**Work required**
All lines from the one containing "Also, the method" through the end of the data below must be reproduced exactly, and no others.

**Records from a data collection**
※
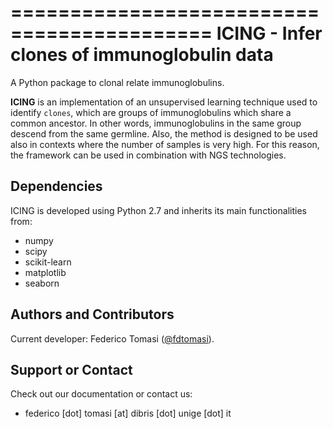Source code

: ===========================================
ICING - Infer clones of immunoglobulin data
===========================================
A Python package to clonal relate immunoglobulins.

**ICING** is an implementation of an unsupervised learning technique
used to identify `clones`, which are groups of immunoglobulins which share
a common ancestor. In other words, immunoglobulins in the same group descend
from the same germline.
Also, the method is designed to be used also in contexts where
the number of samples is very high. For this reason, the framework can be used
in combination with NGS technologies.

## Dependencies
ICING is developed using Python 2.7 and inherits its main functionalities from:

* numpy
* scipy
* scikit-learn
* matplotlib
* seaborn

## Authors and Contributors
Current developer: Federico Tomasi ([@fdtomasi](https://github.com/fdtomasi)).

## Support or Contact
Check out our documentation or contact us:

* federico [dot] tomasi [at] dibris [dot] unige [dot] it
※
**Answer below**
Also, the method is designed to be used also in contexts where
the number of samples is very high. For this reason, the framework can be used
in combination with NGS technologies.

## Dependencies
ICING is developed using Python 2.7 and inherits its main functionalities from:

* numpy
* scipy
* scikit-learn
* matplotlib
* seaborn

## Authors and Contributors
Current developer: Federico Tomasi ([@fdtomasi](https://github.com/fdtomasi)).

## Support or Contact
Check out our documentation or contact us:

* federico [dot] tomasi [at] dibris [dot] unige [dot] it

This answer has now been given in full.